Mendengar kisah dari Jona dan Alia mem­buat Oki berefleksi. Ia merasa masih jauh dari rasa bersyukur setelah mendengar kisah per­jua­ngan yang dilalui gadis-gadis tersebut. Untuk menjalankan perintah agama, mereka harus berjuang menghadapi berbagai tekanan, bah­kan dari keluarga mereka sendiri. Berbeda de­ngan kita yang bisa menjalankan agama dengan bebas. Tak perlu diam-diam melakukan salat dan puasa, bebas melenggang ke masjid tanpa diiringi tatap curiga.

Meski ada kisah-kisah tersebut, Jerman juga menyimpan kisah lain tentang jumah umat Muslim. Jerman adalah salah satu negara yang sering menjadi tujuan para imigran, dan banyak di antaranya adalah berasal dari negara-negara Islam. Kini, jumlah populasi Muslim di Jerman meningkat sejak 1960-an ketika para pekerja Turki diperbolehkan masuk ke Jerman. Populasi orang Turki di Jerman merupakan minoritas terbesar, berjumlah sekitar 3 juta orang. Saat ini, populasi Muslim di Jerman diperkirakan sekitar 4,7 juta orang, atau sekitar 5% dari total penduduk Jerman.
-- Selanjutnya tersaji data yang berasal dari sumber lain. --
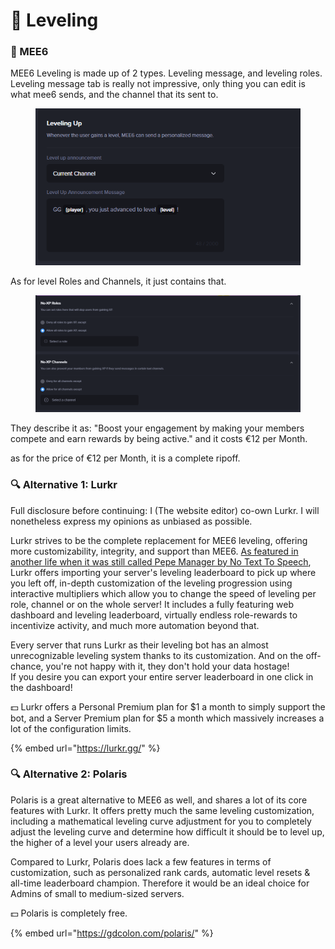 # 👑 Leveling

### 👑 MEE6

MEE6 Leveling is made up of 2 types. Leveling message, and leveling roles. Leveling message tab is really not impressive, only thing you can edit is what mee6 sends, and the channel that its sent to.

<figure><img src="../../.gitbook/assets/image (1) (1) (1) (1).png" alt=""><figcaption></figcaption></figure>

As for level Roles and Channels, it just contains that.

<figure><img src="../../.gitbook/assets/image (1) (1) (1) (1) (1).png" alt=""><figcaption></figcaption></figure>

They describe it as: "Boost your engagement by making your members compete and earn rewards by being active." and it costs €12 per Month.

as for the price of €12 per Month, it is a complete ripoff.

### 🔍 Alternative 1: Lurkr

Full disclosure before continuing: I (The website editor) co-own Lurkr. I will nonetheless express my opinions as unbiased as possible.

Lurkr strives to be the complete replacement for MEE6 leveling, offering more customizability, integrity, and support than MEE6. [As featured in another life when it was still called Pepe Manager by No Text To Speech](https://youtu.be/uEHGNx3idFM), Lurkr offers importing your server's leveling leaderboard to pick up where you left off, in-depth customization of the leveling progression using interactive multipliers which allow you to change the speed of leveling per role, channel or on the whole server! It includes a fully featuring web dashboard and leveling leaderboard, virtually endless role-rewards to incentivize activity, and much more automation beyond that.

Every server that runs Lurkr as their leveling bot has an almost unrecognizable leveling system thanks to its customization. And on the off-chance, you're not happy with it, they don't hold your data hostage!\
If you desire you can export your entire server leaderboard in one click in the dashboard!

💵 Lurkr offers a Personal Premium plan for $1 a month to simply support the bot, and a Server Premium plan for $5 a month which massively increases a lot of the configuration limits.

{% embed url="https://lurkr.gg/" %}

### 🔍 Alternative 2: Polaris

Polaris is a great alternative to MEE6 as well, and shares a lot of its core features with Lurkr. It offers pretty much the same leveling customization, including a mathematical leveling curve adjustment for you to completely adjust the leveling curve and determine how difficult it should be to level up, the higher of a level your users already are.

Compared to Lurkr, Polaris does lack a few features in terms of customization, such as personalized rank cards, automatic level resets & all-time leaderboard champion. Therefore it would be an ideal choice for Admins of small to medium-sized servers.

💵 Polaris is completely free.

{% embed url="https://gdcolon.com/polaris/" %}
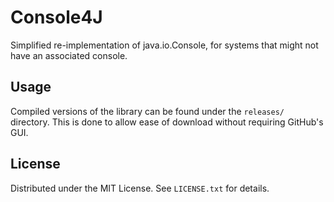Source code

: # Console4J

Simplified re-implementation of java.io.Console, for systems that might not have an associated console.

## Usage

Compiled versions of the library can be found under the `releases/` directory. This is done to allow ease of download
without requiring GitHub's GUI.

## License

Distributed under the MIT License. See `LICENSE.txt` for details.
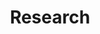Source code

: ---
layout: default
title: Research
description: His research foci are on Digital Transformation and Value Creation, Responsible Artificial Intelligence and Data-based Services.
---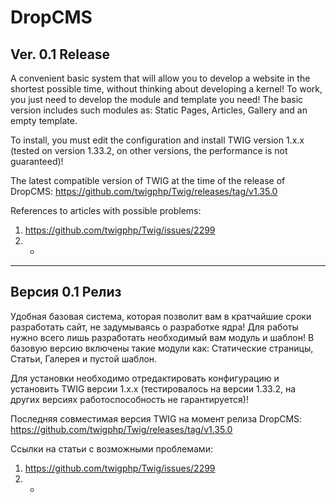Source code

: # DropCMS
Ver. 0.1 Release
-----------------

A convenient basic system that will allow you to develop a website in the shortest possible time, without thinking about developing a kernel! To work, you just need to develop the module and template you need! The basic version includes such modules as: Static Pages, Articles, Gallery and an empty template.

To install, you must edit the configuration and install TWIG version 1.x.x (tested on version 1.33.2, on other versions, the performance is not guaranteed)!

The latest compatible version of TWIG at the time of the release of DropCMS: https://github.com/twigphp/Twig/releases/tag/v1.35.0

References to articles with possible problems:
1. https://github.com/twigphp/Twig/issues/2299
2. -

---

Версия 0.1 Релиз
-----------------

Удобная базовая система, которая позволит вам в кратчайшие сроки разработать сайт, не задумываясь о разработке ядра! Для работы нужно всего лишь разработать необходимый вам модуль и шаблон! В базовую версию включены такие модули как: Статические страницы, Статьи, Галерея и пустой шаблон.

Для установки необходимо отредактировать конфигурацию и установить TWIG версии 1.x.x (тестировалось на версии 1.33.2, на других версиях работоспособность не гарантируется)!

Последняя совместимая версия TWIG на момент релиза DropCMS: https://github.com/twigphp/Twig/releases/tag/v1.35.0

Ссылки на статьи с возможными проблемами:
1. https://github.com/twigphp/Twig/issues/2299
2. -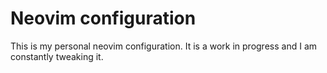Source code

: # Neovim configuration

This is my personal neovim configuration. It is a work in progress and I am constantly tweaking it.
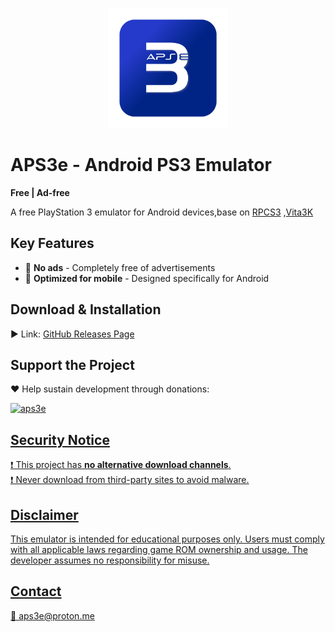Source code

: <p align="center">
	<img src="aps3e" width="192" height="192" alt="aps3e" />  
</p>

# APS3e - Android PS3 Emulator  
**Free | Ad-free**

A free PlayStation 3 emulator for Android devices,base on [RPCS3](https://github.com/RPCS3/rpcs3) ,[Vita3K](https://github.com/Vita3K/Vita3K)

## Key Features  
- 🚫 **No ads** - Completely free of advertisements    
- 📱 **Optimized for mobile** - Designed specifically for Android  

## Download & Installation  
▶️ Link: [GitHub Releases Page](https://github.com/tinyproot/aps3e/releases)  

## Support the Project  
❤️ Help sustain development through donations: 
<p align="left">
	<a href="https://teer.id/aps3e" />
	<img src="https://github.com/user-attachments/assets/6354b9c1-b9c5-48b4-a48f-cf91e7a18822"64" height="64" alt="aps3e" />  
</p>

## Security Notice  
❗ This project has **no alternative download channels**.  
❗ Never download from third-party sites to avoid malware.

## Disclaimer  
This emulator is intended for educational purposes only. Users must comply with all applicable laws regarding game ROM ownership and usage. The developer assumes no responsibility for misuse.

## Contact  
📧 aps3e@proton.me
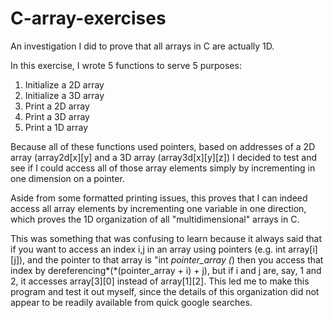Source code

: # C-array-exercises
An investigation I did to prove that all arrays in C are actually 1D. 

In this exercise, I wrote 5 functions to serve 5 purposes:

1. Initialize a 2D array
2. Initialize a 3D array
3. Print a 2D array
4. Print a 3D array
5. Print a 1D array

Because all of these functions used pointers, based on addresses of a 2D array (array2d[x][y] and
a 3D array (array3d[x][y][z]) I decided to test and see if I could access all of those array elements
simply by incrementing in one dimension on a pointer.

Aside from some formatted printing issues, this proves that I can indeed access all array elements
by incrementing one variable in one direction, which proves the 1D organization of all "multidimensional" 
arrays in C. 

This was something that was confusing to learn because it always said that if you want to
access an index i,j in an array using pointers (e.g. int array[i][j]), and the pointer to that
array is "int *pointer_array (*) then you access that index by dereferencing*(*(pointer_array + i) + j),
but if i and j are, say, 1 and 2, it accesses array[3][0] instead of array[1][2]. This led me to make
this program and test it out myself, since the details of this organization did not appear to be readily available
from quick google searches.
Di Australia, Oki bertemu dengan Jessica. Jessica mengisahkan pengalamannya masuk Islam yang dilalui dengan pencarian dan pere­nungan yang luar biasa. Setelah terpuruk kare­na putus dengan tunangannya, Jessica menjadi volunteer di Bahrain dan membantu banyak orang. “Di hari-hari berikutnya, karena sering berinteraksi dengan Muslim, mendengar azan terus menerus, menyaksikan kehidupan mere­ka, aku pun mulai mencari tahu tentang Islam. Setiap kali aku menambah bacaanku, semakin besar kecintaanku terhadapnya,” kisah Jessica

Kisah Jessica yang memeluk Islam setelah melakukan proses pencarian dan permenungan panjang membuat Oki berefleksi. Sebagai orang yang lahir dari keluarga Muslim, ia malah merasa selama ini masih kurang dalam mem­pelajari Islam, padahal memiliki waktu lebih ba­nyak untuk belajar (hlm 59). Catatan perja­lanan Oki di Australia, Jerman, dan Spanyol yang dikisahkan di buku ini akan banyak memberi kita renungan. Tak sekadar memberi gambaran umat Muslim di negara-negara Barat, buku ini juga mendedahkan kisah-kisah menarik seputar kehidupan umat Muslim di Barat yang kaya pelajaran, refleksi spiritual, dan kearifan.

Peresensi: Al-Mahfud, lulusan Tarbiyah Pendidikan Islam STAIN Kudus.